Documenting Math with Technology

Area(s) of Focus: technology, math, kindergarten
Division(s): Primary
Level(s): Kindergarten, Grade 1

The aim of this project is for teachers and students to work together, using technology, to co-document math learning in a way that will enhance student voice during consolidation and increase teachers' understanding of how children learn math.

Teachers will initially meet and co-plan problem-solving lessons and questions that will be differentiated to learners in each grade level. Students and teachers will work together to co-document the learning. Using technology, target student work will be shared with the large group during consolidation. Students will also use the iPad, during independent practice, to explore apps that will address their strengths and next steps in learning. Teachers will collect and organize target student work (using the Seesaw app) that will be accessible by all team members. Teachers will meet periodically to complete moderated marking experiences and to collaboratively build an electronic math continuum in all math strands. Technology (iPads) will be used as a learning tool by both students and teachers to document student learning, to make student thinking visible, and to engage students through the use of electronic games and activities.

Team Members

  • Brandi Snary

    St. Clair Catholic District School Board

  • Nicole Carron

    St. Clair Catholic District School Board

Professional Learning Goals

Teachers increased their understanding of the use of technology as well as how students learn math by: (a) researching engaging three-part math problems in each strand, (b) identifying both the strengths and gaps in student learning as a result of moderated marking, (c) developing an electronic math continuum that will reflect the student learning as connected to our school improvement goals, and (d) researching engaging electronic math games and activities.

Activities and Resources

  • Teachers will meet and collaboratively build a bank of focused three-part math problems
  • Teachers will identify marker students within their classroom
  • Teachers will collect and organize student work through the use of Seesaw
  • Teachers will meet and engage in moderated marking for the purpose of gearing instruction to students’ next steps in learning
  • Teachers will develop a math continuum using student responses

Unexpected Challenges

As a school that is receiving additional support as part of the renewed math strategy, many teachers experienced an increase in release days out of their classroom for increased math professional development and support.

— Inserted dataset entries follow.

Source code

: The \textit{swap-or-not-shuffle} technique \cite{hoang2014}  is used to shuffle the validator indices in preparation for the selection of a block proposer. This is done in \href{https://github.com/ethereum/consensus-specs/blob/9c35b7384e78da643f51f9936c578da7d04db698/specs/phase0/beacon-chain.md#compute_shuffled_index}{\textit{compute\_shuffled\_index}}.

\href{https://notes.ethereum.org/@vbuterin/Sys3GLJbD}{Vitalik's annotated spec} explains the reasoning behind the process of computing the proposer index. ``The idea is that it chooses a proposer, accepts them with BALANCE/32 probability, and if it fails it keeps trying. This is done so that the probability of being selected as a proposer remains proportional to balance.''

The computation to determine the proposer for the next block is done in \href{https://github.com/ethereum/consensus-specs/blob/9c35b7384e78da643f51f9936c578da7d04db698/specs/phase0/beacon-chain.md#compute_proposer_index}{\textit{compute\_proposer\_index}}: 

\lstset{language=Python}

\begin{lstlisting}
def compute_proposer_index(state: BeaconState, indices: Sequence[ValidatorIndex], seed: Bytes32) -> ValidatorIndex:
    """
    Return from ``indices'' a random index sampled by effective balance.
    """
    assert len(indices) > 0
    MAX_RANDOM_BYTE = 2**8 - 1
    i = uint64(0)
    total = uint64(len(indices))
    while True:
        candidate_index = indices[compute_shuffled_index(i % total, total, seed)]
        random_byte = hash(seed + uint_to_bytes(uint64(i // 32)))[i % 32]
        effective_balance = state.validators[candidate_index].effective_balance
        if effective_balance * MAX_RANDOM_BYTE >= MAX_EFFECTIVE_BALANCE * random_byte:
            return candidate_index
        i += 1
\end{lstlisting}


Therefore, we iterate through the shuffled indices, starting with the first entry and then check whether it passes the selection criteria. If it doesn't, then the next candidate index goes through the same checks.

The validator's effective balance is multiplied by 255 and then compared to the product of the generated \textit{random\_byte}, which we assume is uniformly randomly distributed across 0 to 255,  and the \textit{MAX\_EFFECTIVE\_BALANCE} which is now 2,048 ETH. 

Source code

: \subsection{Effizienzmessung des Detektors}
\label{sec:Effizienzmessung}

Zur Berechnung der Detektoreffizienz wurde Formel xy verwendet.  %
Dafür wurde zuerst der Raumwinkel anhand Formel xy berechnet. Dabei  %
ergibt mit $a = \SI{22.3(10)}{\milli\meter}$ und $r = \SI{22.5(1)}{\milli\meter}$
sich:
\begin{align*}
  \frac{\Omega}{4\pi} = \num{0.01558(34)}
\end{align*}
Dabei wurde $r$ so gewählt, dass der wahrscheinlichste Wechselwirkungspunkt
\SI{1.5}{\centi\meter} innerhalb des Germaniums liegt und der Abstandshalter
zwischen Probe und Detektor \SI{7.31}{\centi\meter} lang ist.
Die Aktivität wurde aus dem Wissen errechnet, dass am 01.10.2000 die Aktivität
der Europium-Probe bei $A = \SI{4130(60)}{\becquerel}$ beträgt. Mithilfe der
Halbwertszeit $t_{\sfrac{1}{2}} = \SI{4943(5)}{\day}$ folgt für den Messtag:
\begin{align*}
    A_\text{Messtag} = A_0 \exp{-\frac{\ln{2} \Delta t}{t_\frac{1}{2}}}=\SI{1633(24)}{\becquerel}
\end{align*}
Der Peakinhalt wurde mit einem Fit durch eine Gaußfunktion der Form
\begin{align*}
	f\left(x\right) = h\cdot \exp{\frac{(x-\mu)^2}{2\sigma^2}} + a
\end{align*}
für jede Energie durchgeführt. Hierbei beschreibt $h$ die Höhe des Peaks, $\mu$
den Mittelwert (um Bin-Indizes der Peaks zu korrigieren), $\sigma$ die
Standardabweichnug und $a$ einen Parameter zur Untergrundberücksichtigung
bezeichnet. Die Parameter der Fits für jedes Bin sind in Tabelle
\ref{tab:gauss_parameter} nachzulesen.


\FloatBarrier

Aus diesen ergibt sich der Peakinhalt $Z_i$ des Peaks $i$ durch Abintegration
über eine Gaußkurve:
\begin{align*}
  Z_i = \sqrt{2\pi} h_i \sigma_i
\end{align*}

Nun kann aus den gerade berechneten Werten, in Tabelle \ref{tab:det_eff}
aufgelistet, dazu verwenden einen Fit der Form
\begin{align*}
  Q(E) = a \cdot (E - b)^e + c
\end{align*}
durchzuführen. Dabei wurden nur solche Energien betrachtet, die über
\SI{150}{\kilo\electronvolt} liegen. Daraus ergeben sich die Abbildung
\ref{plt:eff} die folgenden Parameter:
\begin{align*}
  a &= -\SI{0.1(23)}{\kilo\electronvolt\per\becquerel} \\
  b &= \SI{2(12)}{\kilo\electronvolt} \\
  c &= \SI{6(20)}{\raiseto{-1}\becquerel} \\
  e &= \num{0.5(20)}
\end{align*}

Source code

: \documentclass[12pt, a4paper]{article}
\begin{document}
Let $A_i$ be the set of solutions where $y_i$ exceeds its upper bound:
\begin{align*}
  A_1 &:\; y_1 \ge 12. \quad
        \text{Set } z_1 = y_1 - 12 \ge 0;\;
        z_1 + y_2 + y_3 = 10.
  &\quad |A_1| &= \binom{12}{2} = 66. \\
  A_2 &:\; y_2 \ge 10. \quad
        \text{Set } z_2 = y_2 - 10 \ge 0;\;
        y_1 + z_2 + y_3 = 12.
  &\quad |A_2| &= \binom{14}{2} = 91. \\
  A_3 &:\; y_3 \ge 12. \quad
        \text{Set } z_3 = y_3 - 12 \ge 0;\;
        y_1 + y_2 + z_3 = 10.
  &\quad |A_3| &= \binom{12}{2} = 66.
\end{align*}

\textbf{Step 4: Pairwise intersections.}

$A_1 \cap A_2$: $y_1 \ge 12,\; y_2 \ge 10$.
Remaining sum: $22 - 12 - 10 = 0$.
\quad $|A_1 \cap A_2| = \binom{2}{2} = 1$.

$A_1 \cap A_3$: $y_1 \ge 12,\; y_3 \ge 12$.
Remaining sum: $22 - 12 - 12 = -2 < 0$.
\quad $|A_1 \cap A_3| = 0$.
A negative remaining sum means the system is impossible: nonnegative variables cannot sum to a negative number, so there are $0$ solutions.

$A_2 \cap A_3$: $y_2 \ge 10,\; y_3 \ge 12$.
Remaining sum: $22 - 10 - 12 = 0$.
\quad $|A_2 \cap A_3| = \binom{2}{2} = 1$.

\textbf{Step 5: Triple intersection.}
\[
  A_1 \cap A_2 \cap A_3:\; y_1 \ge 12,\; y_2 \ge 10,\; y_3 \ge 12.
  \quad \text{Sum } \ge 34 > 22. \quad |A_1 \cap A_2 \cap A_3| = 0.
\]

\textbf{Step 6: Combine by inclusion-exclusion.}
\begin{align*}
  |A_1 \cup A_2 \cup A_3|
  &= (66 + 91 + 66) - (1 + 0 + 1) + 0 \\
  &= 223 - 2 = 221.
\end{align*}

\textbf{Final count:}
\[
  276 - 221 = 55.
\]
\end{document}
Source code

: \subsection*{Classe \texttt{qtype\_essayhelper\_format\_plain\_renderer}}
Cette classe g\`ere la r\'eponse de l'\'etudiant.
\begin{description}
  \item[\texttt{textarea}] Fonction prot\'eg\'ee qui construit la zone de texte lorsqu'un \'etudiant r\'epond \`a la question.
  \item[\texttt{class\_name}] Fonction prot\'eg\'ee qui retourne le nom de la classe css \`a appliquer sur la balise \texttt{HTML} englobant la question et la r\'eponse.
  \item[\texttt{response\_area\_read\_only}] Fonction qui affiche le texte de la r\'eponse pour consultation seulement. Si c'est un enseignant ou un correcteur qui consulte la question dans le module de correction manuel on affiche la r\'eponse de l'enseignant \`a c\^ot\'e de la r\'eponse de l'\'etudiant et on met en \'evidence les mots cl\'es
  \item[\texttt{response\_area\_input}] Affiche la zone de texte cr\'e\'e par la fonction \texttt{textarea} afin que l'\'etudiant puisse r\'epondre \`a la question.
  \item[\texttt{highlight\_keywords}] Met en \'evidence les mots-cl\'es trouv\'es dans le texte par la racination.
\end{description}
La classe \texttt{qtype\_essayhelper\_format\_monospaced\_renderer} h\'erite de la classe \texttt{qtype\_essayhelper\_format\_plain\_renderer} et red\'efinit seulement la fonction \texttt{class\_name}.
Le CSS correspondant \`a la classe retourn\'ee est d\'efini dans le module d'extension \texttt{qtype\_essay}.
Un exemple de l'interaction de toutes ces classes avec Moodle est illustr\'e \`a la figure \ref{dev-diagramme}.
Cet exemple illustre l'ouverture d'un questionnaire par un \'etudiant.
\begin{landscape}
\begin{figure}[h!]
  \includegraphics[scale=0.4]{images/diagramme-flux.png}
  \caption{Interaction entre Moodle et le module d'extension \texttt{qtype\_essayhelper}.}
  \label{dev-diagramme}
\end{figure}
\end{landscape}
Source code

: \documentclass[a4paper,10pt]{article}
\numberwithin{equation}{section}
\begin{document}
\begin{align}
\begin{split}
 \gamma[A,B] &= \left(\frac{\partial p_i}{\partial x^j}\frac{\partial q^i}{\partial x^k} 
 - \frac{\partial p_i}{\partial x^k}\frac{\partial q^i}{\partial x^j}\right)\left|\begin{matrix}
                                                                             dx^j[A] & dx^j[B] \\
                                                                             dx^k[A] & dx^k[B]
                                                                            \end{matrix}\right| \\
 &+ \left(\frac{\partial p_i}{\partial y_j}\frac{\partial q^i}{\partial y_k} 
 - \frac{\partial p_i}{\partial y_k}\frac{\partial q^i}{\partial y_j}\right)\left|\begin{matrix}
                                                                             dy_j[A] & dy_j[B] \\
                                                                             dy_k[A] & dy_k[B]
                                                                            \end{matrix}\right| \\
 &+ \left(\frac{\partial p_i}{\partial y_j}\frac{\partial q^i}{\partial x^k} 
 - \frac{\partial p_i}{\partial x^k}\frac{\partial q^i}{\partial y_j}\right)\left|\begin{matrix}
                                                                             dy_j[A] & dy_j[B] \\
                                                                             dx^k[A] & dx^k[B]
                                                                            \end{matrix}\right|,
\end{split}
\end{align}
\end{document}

This increase in release days sometimes affected when release days could be taken for this project. One colleague did not take as much planned release time and, instead, opted to communicate information electronically. We also did not anticipate the trouble with finding appropriate free iPad apps for each strand. In the future, I would set aside funding to purchase higher quality educational apps for practise within each mathematics strand.

Enhancing Student Learning and Development

The aim of this project has been to utilize technology, with a math focus, for the purpose of making student thinking more visible and accessible. We have observed an increase in student voice in the classroom, particularly during math consolidation time. Students are motivated to share their work and explain their thinking. Regardless of whether the answer is correct or incorrect, strategies are highlighted and students enjoy telling the story of how they arrived at their answer. They are the “teacher” or the “mathematician” and confidently explain the steps they took to arrive at their answer. During consolidation, student work is selected to share based on strategies that we would like to highlight, and the order in which the student work is shared is carefully considered such that the strategies build upon one another. We also try and highlight when a student takes an approach that is different than most strategies used, to show that there are often many different ways to solve a problem. The problems provided are meaningful to students and are informed by students’ strengths and next steps. We have witnessed increased engagement and academic achievement as evidenced by our observations and documentation. Both diagnostic and summative questions are provided to students in each strand to inform instruction and measure growth in each area. 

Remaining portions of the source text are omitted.